Report only how many lines of the entries below contain the string "generates".

(Source texts of formatted documents)
== Segment start ==

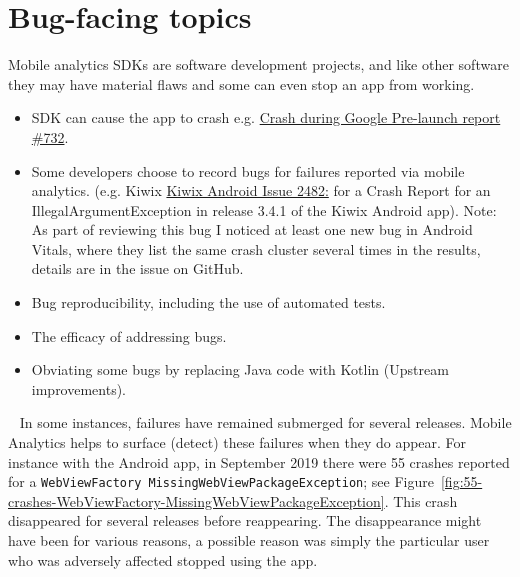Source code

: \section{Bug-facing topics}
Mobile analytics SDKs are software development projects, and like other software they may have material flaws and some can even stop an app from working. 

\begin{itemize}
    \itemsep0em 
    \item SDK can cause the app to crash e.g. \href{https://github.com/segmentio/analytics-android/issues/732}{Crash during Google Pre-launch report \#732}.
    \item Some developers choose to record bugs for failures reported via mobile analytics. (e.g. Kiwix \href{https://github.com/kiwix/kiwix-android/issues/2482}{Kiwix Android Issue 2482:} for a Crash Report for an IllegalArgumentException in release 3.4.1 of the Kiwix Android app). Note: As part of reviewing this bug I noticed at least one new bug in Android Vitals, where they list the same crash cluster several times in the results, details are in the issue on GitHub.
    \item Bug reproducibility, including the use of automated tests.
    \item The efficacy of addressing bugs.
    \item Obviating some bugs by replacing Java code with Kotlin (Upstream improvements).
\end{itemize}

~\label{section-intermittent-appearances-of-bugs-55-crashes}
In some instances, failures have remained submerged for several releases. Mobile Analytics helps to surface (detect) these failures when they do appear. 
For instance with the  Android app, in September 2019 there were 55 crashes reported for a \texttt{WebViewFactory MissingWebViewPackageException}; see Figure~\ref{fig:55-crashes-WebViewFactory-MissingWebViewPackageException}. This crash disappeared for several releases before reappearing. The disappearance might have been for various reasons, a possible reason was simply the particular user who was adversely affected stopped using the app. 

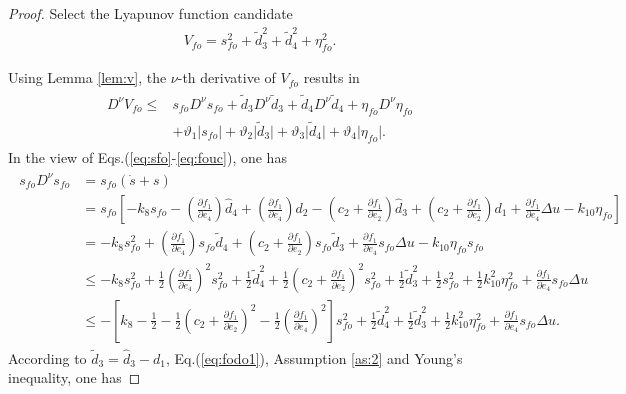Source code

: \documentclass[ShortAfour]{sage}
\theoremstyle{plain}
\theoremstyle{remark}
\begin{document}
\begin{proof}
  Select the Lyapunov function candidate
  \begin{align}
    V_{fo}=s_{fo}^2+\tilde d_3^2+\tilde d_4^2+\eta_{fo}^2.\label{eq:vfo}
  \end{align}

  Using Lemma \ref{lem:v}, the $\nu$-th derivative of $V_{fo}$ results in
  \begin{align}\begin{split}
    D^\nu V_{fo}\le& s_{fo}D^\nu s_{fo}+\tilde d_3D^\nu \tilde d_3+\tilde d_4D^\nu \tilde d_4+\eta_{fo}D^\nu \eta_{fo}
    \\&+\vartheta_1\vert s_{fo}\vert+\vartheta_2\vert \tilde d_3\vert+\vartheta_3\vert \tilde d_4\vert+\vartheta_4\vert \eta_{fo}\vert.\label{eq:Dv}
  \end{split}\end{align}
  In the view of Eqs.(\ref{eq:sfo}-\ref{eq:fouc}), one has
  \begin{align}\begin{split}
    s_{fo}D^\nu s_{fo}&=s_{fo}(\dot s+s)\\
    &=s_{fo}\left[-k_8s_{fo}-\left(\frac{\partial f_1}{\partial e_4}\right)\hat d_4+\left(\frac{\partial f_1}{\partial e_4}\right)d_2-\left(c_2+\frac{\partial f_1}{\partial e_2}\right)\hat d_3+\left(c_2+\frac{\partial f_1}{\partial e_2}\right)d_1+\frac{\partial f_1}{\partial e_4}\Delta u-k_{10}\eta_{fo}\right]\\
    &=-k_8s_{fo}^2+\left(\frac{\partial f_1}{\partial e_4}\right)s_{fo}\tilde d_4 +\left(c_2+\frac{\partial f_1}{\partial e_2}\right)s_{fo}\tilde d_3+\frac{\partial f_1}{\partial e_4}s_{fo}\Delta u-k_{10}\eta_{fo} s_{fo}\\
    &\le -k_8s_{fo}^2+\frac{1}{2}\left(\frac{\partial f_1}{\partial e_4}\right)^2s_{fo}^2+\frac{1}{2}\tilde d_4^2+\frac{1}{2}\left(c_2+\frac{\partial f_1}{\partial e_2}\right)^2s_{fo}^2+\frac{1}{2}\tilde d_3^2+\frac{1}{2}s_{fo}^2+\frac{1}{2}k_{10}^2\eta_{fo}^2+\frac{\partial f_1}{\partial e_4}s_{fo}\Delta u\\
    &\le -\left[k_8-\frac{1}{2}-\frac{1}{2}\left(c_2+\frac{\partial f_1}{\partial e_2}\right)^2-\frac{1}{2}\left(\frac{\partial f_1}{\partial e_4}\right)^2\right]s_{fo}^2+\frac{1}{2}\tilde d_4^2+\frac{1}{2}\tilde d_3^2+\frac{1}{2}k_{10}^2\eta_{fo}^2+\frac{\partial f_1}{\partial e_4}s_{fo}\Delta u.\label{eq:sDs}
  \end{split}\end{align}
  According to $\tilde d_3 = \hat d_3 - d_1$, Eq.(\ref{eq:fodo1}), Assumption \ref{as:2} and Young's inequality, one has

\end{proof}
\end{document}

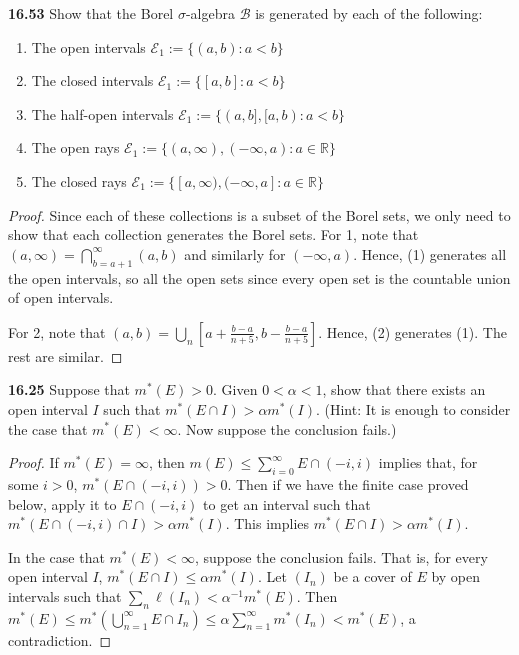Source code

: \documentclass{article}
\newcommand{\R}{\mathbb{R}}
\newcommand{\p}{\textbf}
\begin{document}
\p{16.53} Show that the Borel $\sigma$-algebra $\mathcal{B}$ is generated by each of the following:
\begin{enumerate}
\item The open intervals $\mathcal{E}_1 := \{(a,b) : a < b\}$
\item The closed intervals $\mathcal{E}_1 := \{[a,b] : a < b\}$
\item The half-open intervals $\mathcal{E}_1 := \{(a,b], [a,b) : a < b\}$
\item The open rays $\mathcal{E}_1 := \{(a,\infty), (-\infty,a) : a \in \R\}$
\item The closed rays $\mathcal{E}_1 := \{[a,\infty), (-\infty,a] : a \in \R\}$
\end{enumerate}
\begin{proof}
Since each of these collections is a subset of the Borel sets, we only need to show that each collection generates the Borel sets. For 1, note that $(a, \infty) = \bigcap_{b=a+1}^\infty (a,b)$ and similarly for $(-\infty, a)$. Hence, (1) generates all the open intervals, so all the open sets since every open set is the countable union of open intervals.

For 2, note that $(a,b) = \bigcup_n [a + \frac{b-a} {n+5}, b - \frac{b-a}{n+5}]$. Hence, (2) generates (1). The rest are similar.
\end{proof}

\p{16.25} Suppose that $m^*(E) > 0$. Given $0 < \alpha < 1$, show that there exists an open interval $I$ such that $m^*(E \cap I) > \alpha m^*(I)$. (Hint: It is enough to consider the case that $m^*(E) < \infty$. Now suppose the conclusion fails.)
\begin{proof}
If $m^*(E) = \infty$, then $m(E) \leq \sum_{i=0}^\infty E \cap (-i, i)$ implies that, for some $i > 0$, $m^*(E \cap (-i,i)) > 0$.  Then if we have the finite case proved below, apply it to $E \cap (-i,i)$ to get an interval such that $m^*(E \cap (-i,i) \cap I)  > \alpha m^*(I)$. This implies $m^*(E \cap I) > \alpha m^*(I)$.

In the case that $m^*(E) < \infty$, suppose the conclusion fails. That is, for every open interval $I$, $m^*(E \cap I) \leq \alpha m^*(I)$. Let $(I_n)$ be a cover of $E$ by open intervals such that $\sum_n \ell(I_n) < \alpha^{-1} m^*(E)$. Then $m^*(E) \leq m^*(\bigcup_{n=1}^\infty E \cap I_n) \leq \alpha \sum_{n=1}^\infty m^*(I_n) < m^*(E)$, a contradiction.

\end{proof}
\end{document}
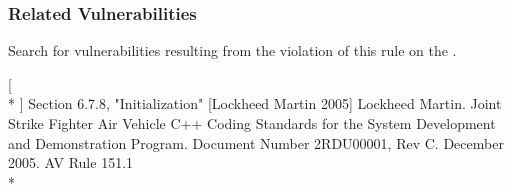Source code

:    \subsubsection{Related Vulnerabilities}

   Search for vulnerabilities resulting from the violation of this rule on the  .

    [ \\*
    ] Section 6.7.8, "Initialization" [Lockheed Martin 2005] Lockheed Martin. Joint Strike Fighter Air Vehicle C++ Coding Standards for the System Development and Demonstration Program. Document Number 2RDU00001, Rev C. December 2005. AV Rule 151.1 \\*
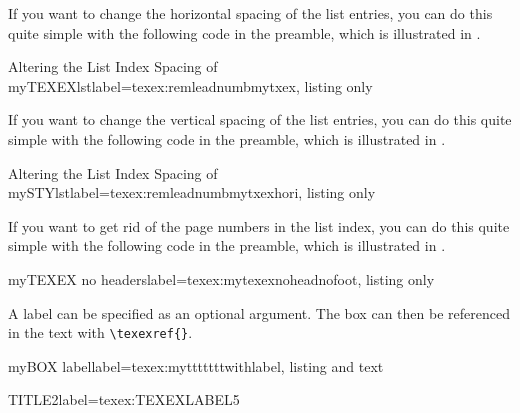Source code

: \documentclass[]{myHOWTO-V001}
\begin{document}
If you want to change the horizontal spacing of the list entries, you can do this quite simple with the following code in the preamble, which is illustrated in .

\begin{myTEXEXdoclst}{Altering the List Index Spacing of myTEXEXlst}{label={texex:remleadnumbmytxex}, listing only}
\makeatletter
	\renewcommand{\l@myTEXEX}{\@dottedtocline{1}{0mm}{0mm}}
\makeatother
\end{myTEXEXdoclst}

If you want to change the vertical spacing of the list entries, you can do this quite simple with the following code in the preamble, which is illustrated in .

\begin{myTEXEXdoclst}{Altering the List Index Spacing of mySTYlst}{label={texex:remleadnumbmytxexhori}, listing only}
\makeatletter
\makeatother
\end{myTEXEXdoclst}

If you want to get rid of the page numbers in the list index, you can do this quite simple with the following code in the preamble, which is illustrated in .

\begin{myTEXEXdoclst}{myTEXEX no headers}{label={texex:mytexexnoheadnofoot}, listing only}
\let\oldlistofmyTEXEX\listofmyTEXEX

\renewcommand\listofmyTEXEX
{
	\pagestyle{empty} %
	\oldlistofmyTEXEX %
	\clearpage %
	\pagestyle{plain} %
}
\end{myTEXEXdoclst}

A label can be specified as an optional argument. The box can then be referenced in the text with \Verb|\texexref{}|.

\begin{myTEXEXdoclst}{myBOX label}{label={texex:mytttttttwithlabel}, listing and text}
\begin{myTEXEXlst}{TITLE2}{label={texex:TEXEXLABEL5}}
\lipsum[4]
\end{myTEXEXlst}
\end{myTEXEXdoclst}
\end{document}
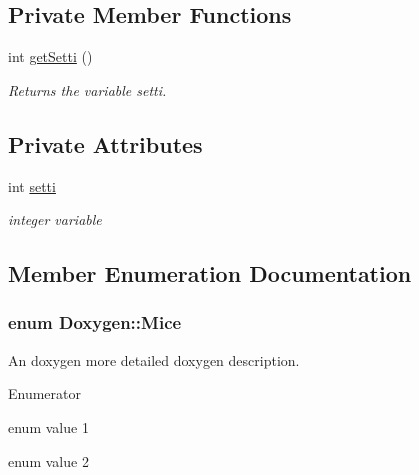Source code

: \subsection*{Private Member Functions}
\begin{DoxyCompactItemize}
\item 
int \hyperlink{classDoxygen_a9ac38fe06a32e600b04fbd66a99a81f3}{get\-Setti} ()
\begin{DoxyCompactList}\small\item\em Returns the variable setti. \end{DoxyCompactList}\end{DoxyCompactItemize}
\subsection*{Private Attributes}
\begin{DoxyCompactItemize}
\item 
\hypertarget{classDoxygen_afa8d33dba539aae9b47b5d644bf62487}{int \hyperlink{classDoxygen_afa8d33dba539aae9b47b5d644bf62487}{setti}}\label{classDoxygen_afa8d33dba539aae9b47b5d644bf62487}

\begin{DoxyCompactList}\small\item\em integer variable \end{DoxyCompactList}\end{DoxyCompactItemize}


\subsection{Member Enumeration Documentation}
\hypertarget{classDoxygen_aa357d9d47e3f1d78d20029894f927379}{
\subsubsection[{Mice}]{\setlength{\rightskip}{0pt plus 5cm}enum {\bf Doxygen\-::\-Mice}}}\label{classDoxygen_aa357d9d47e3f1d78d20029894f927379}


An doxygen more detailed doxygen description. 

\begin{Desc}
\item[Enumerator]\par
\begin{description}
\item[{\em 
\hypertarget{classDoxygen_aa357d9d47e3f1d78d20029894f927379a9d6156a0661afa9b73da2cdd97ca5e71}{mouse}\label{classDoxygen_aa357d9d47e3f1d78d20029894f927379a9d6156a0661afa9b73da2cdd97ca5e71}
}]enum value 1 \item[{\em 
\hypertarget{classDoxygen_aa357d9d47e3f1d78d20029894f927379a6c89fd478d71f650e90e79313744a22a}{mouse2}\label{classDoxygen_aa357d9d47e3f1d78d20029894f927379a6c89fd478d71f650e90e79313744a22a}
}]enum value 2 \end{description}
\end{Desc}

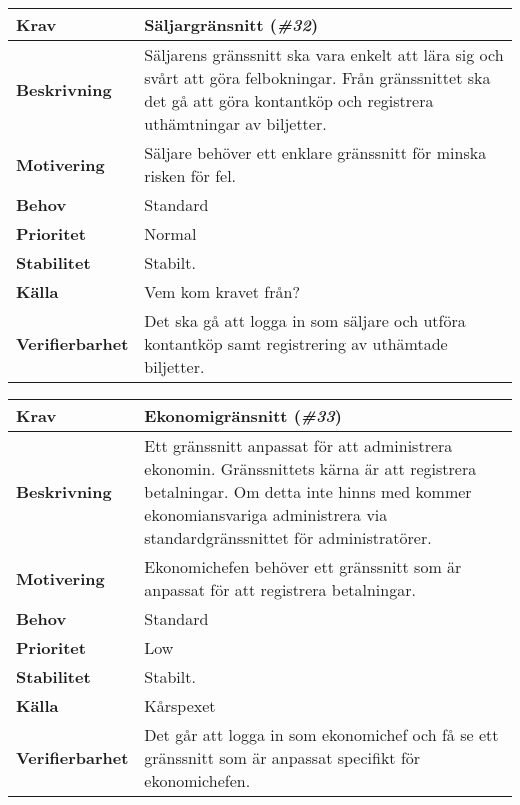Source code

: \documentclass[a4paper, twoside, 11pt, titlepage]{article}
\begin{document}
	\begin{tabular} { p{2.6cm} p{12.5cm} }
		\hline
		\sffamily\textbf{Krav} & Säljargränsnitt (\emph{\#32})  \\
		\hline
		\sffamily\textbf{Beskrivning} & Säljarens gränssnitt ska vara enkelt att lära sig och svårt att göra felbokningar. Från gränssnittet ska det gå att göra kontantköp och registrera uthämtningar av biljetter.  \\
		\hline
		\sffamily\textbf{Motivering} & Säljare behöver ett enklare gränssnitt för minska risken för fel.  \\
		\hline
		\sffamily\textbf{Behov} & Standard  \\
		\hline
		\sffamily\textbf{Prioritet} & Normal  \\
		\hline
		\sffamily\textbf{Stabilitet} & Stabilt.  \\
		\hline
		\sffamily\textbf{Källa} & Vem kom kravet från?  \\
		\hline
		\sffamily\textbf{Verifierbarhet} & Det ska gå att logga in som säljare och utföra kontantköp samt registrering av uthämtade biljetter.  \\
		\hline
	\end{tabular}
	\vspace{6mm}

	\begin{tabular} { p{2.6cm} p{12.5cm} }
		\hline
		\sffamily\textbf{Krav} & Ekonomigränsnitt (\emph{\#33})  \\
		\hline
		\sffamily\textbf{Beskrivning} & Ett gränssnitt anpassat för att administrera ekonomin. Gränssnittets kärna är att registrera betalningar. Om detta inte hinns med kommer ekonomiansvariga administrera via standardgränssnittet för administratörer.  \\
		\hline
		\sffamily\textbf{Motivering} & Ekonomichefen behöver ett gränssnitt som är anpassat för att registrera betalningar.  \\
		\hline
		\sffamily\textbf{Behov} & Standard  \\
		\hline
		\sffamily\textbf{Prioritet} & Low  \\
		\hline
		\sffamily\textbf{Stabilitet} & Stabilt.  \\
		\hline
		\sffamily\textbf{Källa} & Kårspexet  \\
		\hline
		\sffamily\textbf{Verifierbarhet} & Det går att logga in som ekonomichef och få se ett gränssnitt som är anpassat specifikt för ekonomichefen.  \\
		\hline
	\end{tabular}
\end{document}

== Segment end ==

> [Exercise response]
2